-- EXERCISE GOAL --
Each record below should be printed exactly as it was written.

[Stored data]
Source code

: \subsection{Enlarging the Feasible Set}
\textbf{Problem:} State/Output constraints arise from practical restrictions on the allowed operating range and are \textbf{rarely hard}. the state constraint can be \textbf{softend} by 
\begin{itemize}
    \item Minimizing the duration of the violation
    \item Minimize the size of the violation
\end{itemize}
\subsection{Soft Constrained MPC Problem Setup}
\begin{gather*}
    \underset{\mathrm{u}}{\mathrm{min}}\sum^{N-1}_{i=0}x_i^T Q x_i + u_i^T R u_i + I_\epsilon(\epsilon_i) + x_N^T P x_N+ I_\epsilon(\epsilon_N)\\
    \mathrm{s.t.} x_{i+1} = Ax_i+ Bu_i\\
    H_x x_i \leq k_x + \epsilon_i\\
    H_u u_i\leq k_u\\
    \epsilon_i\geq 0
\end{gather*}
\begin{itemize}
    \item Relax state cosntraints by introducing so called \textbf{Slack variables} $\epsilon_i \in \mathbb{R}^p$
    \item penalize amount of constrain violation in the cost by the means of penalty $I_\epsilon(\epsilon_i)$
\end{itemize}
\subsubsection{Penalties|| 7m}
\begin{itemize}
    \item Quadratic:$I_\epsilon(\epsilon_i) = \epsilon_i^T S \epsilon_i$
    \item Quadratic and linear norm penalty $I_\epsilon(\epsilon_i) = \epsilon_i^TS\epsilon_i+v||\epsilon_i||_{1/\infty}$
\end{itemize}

-- RESULT OF THIS EXERCISE --
Source code

: \subsection{Enlarging the Feasible Set}
\textbf{Problem:} State/Output constraints arise from practical restrictions on the allowed operating range and are \textbf{rarely hard}. the state constraint can be \textbf{softend} by 
\begin{itemize}
    \item Minimizing the duration of the violation
    \item Minimize the size of the violation
\end{itemize}
\subsection{Soft Constrained MPC Problem Setup}
\begin{gather*}
    \underset{\mathrm{u}}{\mathrm{min}}\sum^{N-1}_{i=0}x_i^T Q x_i + u_i^T R u_i + I_\epsilon(\epsilon_i) + x_N^T P x_N+ I_\epsilon(\epsilon_N)\\
    \mathrm{s.t.} x_{i+1} = Ax_i+ Bu_i\\
    H_x x_i \leq k_x + \epsilon_i\\
    H_u u_i\leq k_u\\
    \epsilon_i\geq 0
\end{gather*}
\begin{itemize}
    \item Relax state cosntraints by introducing so called \textbf{Slack variables} $\epsilon_i \in \mathbb{R}^p$
    \item penalize amount of constrain violation in the cost by the means of penalty $I_\epsilon(\epsilon_i)$
\end{itemize}
\subsubsection{Penalties|| 7m}
\begin{itemize}
    \item Quadratic:$I_\epsilon(\epsilon_i) = \epsilon_i^T S \epsilon_i$
    \item Quadratic and linear norm penalty $I_\epsilon(\epsilon_i) = \epsilon_i^TS\epsilon_i+v||\epsilon_i||_{1/\infty}$
\end{itemize}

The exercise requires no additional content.